Eventually we come to a landing. It is a landing only in the most generous terms. There is a rough outcrop of wood. We beach the canoes on the land. Caramel skinned people stop and smile and wave and then go about their business. We have arrived in a village. This is not a tourist place. It’s an Amazon village.

Most of the people who live here work in the jungle hotel we have just left. Eni tells us that they were approached by the businesspeople who own the land to build the hotel…and then work in it after the building was done.

Eni is trying to herd the tourists into an open walled shed where a woman is using a large wooden spoon to push a light brown crumbly substance around in a four foot wide pan. Her name is Mary and she is the head of the village.

She nods and smiles as we enter. Then she looks away. It’s not deference. It’s not shyness. It is again a flash of that unique something about the people here. It is just their way, I suppose. Eni invites us to reach into the pan and taste some of the crumbly stuff. All eyes turn to Mary. It is us being non-Amazonians. We are looking for permission. She nods. As she smiles, I notice she is missing some teeth. She’s not an old woman.

The flour tastes like it looks: brown and dry and crunchy like peanut shells under my teeth.
I start moving around the area. There’s an orderly disorder here: items tossed to one side in a manner that sort of makes sense: disparate glass items in a box, tools tossed carelessly into one corner.

I notice we are being followed by two little boys who hang shyly on the fringe of the crunchy flour tasting tourists. I smile and they smile back. I raise the camera and my eyebrows. They cover their mouths and giggle.

I ask Mary if it’s okay to take their picture. She smiles. She shrugs and then nods.

After the images are done, I ask her if I can give the boys a dollar. This time she pauses and I have the very strong sense I have said something wrong. Then she nods and I give the boys some money, even as I wonder if I have offended our host. It’s not like I am worried about getting a curare dart in the neck. I’m not. But I am constantly getting the impression that the people here often never give voice to what’s really going on inside them.

I hear laughter, children’s laughter, and I cross the compound. A volleyball net has been tied to two trees and there are eight children playing a spirited game. Others hang on the fringes watching and laughing. This time I don’t have the sense this is being put on for the visitors. This is just people living their lives and we can choose to join in or not.

Sheree has found a place to shop, incredible as this sounds. Mary has laid out some t-shirts (all made in China) and Sheree is looking at them carefully. I know her interest isn’t so much in the shirts as it is in the interaction and besides all that, you have to admit that buying t-shirts in the Amazon jungle is pretty cool. So is supporting the people who have opened their homes to our visit.

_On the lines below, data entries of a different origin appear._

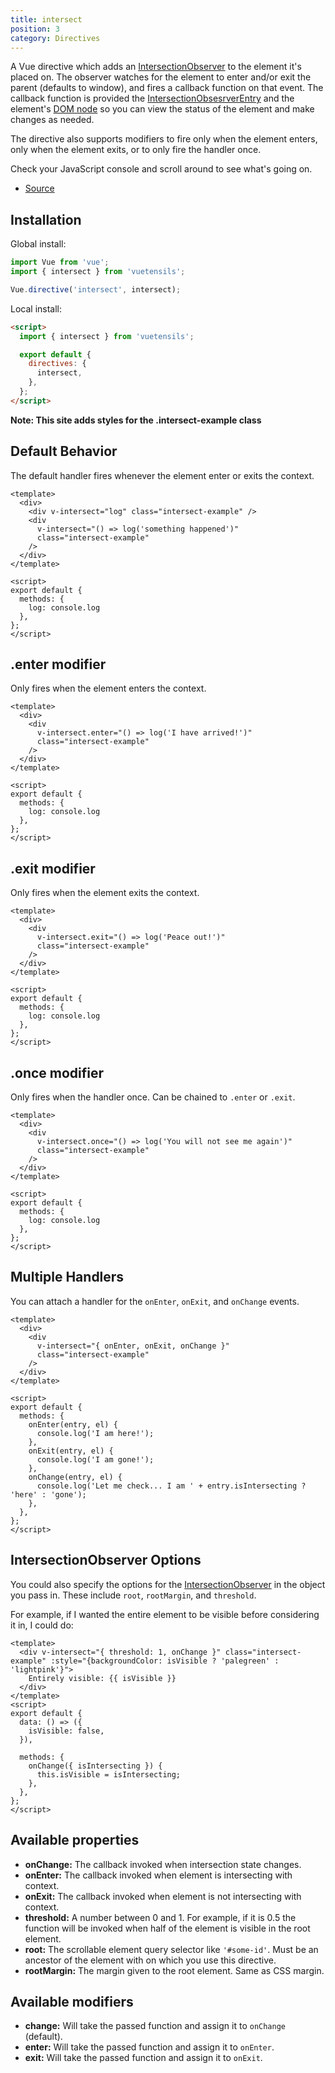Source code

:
 ```yaml
---
title: intersect
position: 3
category: Directives
---
```


A Vue directive which adds an [IntersectionObserver](https://developer.mozilla.org/en-US/docs/Web/API/Intersection_Observer_API) to the element it's placed on. The observer watches for the element to enter and/or exit the parent (defaults to window), and fires a callback function on that event. The callback function is provided the [IntersectionObsesrverEntry](https://developer.mozilla.org/en-US/docs/Web/API/IntersectionObserverEntry) and the element's [DOM node](https://developer.mozilla.org/en-US/docs/Web/API/Node) so you can view the status of the element and make changes as needed.

The directive also supports modifiers to fire only when the element enters, only when the element exits, or to only fire the handler once.

Check your JavaScript console and scroll around to see what's going on.

- [Source](https://github.com/AustinGil/vuetensils/blob/master/src/directives/intersect.js)

## Installation

Global install:

```js
import Vue from 'vue';
import { intersect } from 'vuetensils';

Vue.directive('intersect', intersect);
```

Local install:

```html
<script>
  import { intersect } from 'vuetensils';

  export default {
    directives: {
      intersect,
    },
  };
</script>
```

**Note: This site adds styles for the .intersect-example class**

## Default Behavior

The default handler fires whenever the element enter or exits the context.

```vue live
<template>
  <div>
    <div v-intersect="log" class="intersect-example" />
    <div
      v-intersect="() => log('something happened')"
      class="intersect-example"
    />
  </div>
</template>

<script>
export default {
  methods: {
    log: console.log
  },
};
</script>
```

## .enter modifier

Only fires when the element enters the context.

```vue live
<template>
  <div>
    <div
      v-intersect.enter="() => log('I have arrived!')"
      class="intersect-example"
    />
  </div>
</template>

<script>
export default {
  methods: {
    log: console.log
  },
};
</script>
```

## .exit modifier

Only fires when the element exits the context.

```vue live
<template>
  <div>
    <div
      v-intersect.exit="() => log('Peace out!')"
      class="intersect-example"
    />
  </div>
</template>

<script>
export default {
  methods: {
    log: console.log
  },
};
</script>
```

## .once modifier

Only fires when the handler once. Can be chained to `.enter` or `.exit`.

```vue live
<template>
  <div>
    <div
      v-intersect.once="() => log('You will not see me again')"
      class="intersect-example"
    />
  </div>
</template>

<script>
export default {
  methods: {
    log: console.log
  },
};
</script>
```

## Multiple Handlers

You can attach a handler for the `onEnter`, `onExit`, and `onChange` events.

```vue live
<template>
  <div>
    <div
      v-intersect="{ onEnter, onExit, onChange }"
      class="intersect-example"
    />
  </div>
</template>

<script>
export default {
  methods: {
    onEnter(entry, el) {
      console.log('I am here!');
    },
    onExit(entry, el) {
      console.log('I am gone!');
    },
    onChange(entry, el) {
      console.log('Let me check... I am ' + entry.isIntersecting ? 'here' : 'gone');
    },
  },
};
</script>
```

## IntersectionObserver Options

You could also specify the options for the [IntersectionObserver](https://developer.mozilla.org/en-US/docs/Web/API/Intersection_Observer_API) in the object you pass in. These include `root`, `rootMargin`, and `threshold`.

For example, if I wanted the entire element to be visible before considering it in, I could do:

```vue live
<template>
  <div v-intersect="{ threshold: 1, onChange }" class="intersect-example" :style="{backgroundColor: isVisible ? 'palegreen' : 'lightpink'}">
    Entirely visible: {{ isVisible }}
  </div>
</template>
<script>
export default {
  data: () => ({
    isVisible: false,
  }),

  methods: {
    onChange({ isIntersecting }) {
      this.isVisible = isIntersecting;
    },
  },
};
</script>
```

## Available properties

- **onChange:** The callback invoked when intersection state changes.
- **onEnter:** The callback invoked when element is intersecting with context.
- **onExit:** The callback invoked when element is not intersecting with context.
- **threshold:** A number between 0 and 1. For example, if it is 0.5 the function will be invoked when half of the element is visible in the root element.
- **root:** The scrollable element query selector like `'#some-id'`. Must be an ancestor of the element with on which you use this directive.
- **rootMargin:** The margin given to the root element. Same as CSS margin.

## Available modifiers

- **change:** Will take the passed function and assign it to `onChange` (default).
- **enter:** Will take the passed function and assign it to `onEnter`.
- **exit:** Will take the passed function and assign it to `onExit`.
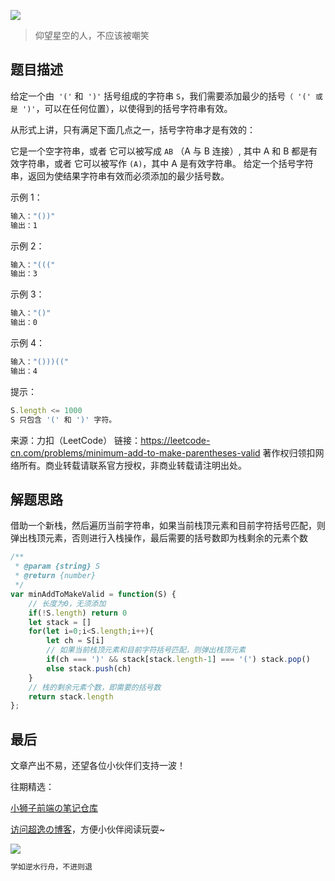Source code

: ![](https://imgconvert.csdnimg.cn/aHR0cHM6Ly9jZG4uanNkZWxpdnIubmV0L2doL2Nob2NvbGF0ZTE5OTkvY2RuL2ltZy8yMDIwMDgyODE0NTUyMS5qcGc?x-oss-process=image/format,png)
>仰望星空的人，不应该被嘲笑

## 题目描述
给定一个由` '('` 和` ')'` 括号组成的字符串 `S`，我们需要添加最少的括号`（ '(' 或是 ')'`，可以在任何位置），以使得到的括号字符串有效。

从形式上讲，只有满足下面几点之一，括号字符串才是有效的：

它是一个空字符串，或者
它可以被写成 `AB` （A 与 B 连接）, 其中 A 和 B 都是有效字符串，或者
它可以被写作 `(A)`，其中 A 是有效字符串。
给定一个括号字符串，返回为使结果字符串有效而必须添加的最少括号数。

 

示例 1：

```javascript
输入："())"
输出：1
```

示例 2：

```javascript
输入："((("
输出：3
```

示例 3：

```javascript
输入："()"
输出：0
```

示例 4：

```javascript
输入："()))(("
输出：4
```

提示：

```javascript
S.length <= 1000
S 只包含 '(' 和 ')' 字符。
```

来源：力扣（LeetCode）
链接：https://leetcode-cn.com/problems/minimum-add-to-make-parentheses-valid
著作权归领扣网络所有。商业转载请联系官方授权，非商业转载请注明出处。


## 解题思路
借助一个新栈，然后遍历当前字符串，如果当前栈顶元素和目前字符括号匹配，则弹出栈顶元素，否则进行入栈操作，最后需要的括号数即为栈剩余的元素个数

```javascript
/**
 * @param {string} S
 * @return {number}
 */
var minAddToMakeValid = function(S) {
    // 长度为0，无须添加
    if(!S.length) return 0
    let stack = []
    for(let i=0;i<S.length;i++){
        let ch = S[i]
        // 如果当前栈顶元素和目前字符括号匹配，则弹出栈顶元素
        if(ch === ')' && stack[stack.length-1] === '(') stack.pop()
        else stack.push(ch)
    }
    // 栈的剩余元素个数，即需要的括号数
    return stack.length
};
```

## 最后
文章产出不易，还望各位小伙伴们支持一波！

往期精选：

<a href="https://github.com/Chocolate1999/Front-end-learning-to-organize-notes">小狮子前端の笔记仓库</a>

<a href="https://yangchaoyi.vip/">访问超逸の博客</a>，方便小伙伴阅读玩耍~

![](https://img-blog.csdnimg.cn/2020090211491121.png#pic_center)

```javascript
学如逆水行舟，不进则退
```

She selects three and pays with one of our three Brazillian bills.

We pile our ungainly selves back into the canoe and wave goodbye. The villagers look up from their volleyball game and wave back. Then life continues as it has for hundreds of years. We float away on our path – and they continue on theirs. I am thinking, as we putter back to the Amazon Hotel for a very welcome feast, that it is pretty cool that our lives intersected for this brief moment and then parted again.

Later on that night I will hold an Amazon alligator in my hands. But that’s another story.